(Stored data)
--- START ---
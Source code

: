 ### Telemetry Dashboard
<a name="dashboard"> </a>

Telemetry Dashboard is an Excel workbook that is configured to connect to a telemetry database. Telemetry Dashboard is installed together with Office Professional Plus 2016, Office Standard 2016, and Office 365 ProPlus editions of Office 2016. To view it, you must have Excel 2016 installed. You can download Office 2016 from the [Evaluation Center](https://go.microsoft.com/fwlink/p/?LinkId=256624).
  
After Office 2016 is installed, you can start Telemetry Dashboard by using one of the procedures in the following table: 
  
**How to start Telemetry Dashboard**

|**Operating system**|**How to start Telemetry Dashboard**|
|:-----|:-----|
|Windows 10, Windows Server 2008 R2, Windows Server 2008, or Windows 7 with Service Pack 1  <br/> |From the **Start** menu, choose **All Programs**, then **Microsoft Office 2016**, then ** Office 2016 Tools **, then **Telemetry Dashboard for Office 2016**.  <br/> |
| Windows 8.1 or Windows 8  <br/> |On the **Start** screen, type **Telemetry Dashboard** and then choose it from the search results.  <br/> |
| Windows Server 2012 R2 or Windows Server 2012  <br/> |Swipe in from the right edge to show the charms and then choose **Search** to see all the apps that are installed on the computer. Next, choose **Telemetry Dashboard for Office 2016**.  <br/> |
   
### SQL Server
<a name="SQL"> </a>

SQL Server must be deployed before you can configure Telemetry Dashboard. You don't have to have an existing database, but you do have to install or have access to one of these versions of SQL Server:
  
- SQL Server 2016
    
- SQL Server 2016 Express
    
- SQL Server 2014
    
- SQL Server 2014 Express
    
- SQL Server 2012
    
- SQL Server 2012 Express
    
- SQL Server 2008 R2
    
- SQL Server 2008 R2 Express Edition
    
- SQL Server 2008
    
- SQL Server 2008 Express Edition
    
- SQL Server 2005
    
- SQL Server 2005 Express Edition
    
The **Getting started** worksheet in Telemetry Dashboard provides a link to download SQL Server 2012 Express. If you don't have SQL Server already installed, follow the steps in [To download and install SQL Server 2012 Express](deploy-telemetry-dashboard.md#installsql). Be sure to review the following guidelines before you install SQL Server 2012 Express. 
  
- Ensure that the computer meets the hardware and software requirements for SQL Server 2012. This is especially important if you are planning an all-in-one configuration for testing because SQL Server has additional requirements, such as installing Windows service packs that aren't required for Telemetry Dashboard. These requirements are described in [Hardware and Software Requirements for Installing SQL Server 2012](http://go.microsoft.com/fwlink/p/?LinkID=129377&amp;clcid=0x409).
--- END ---
**ACTION ITEM**
Begin at the line that has "Server 2012 R2" in the entries above; stop after the line that has "- SQL Server 2005 Express Edition". Transcribe exactly those lines and no others.

**SOLUTION TO THIS EXERCISE**
| Windows Server 2012 R2 or Windows Server 2012  <br/> |Swipe in from the right edge to show the charms and then choose **Search** to see all the apps that are installed on the computer. Next, choose **Telemetry Dashboard for Office 2016**.  <br/> |
   
### SQL Server
<a name="SQL"> </a>

SQL Server must be deployed before you can configure Telemetry Dashboard. You don't have to have an existing database, but you do have to install or have access to one of these versions of SQL Server:
  
- SQL Server 2016
    
- SQL Server 2016 Express
    
- SQL Server 2014
    
- SQL Server 2014 Express
    
- SQL Server 2012
    
- SQL Server 2012 Express
    
- SQL Server 2008 R2
    
- SQL Server 2008 R2 Express Edition
    
- SQL Server 2008
    
- SQL Server 2008 Express Edition
    
- SQL Server 2005
    
- SQL Server 2005 Express Edition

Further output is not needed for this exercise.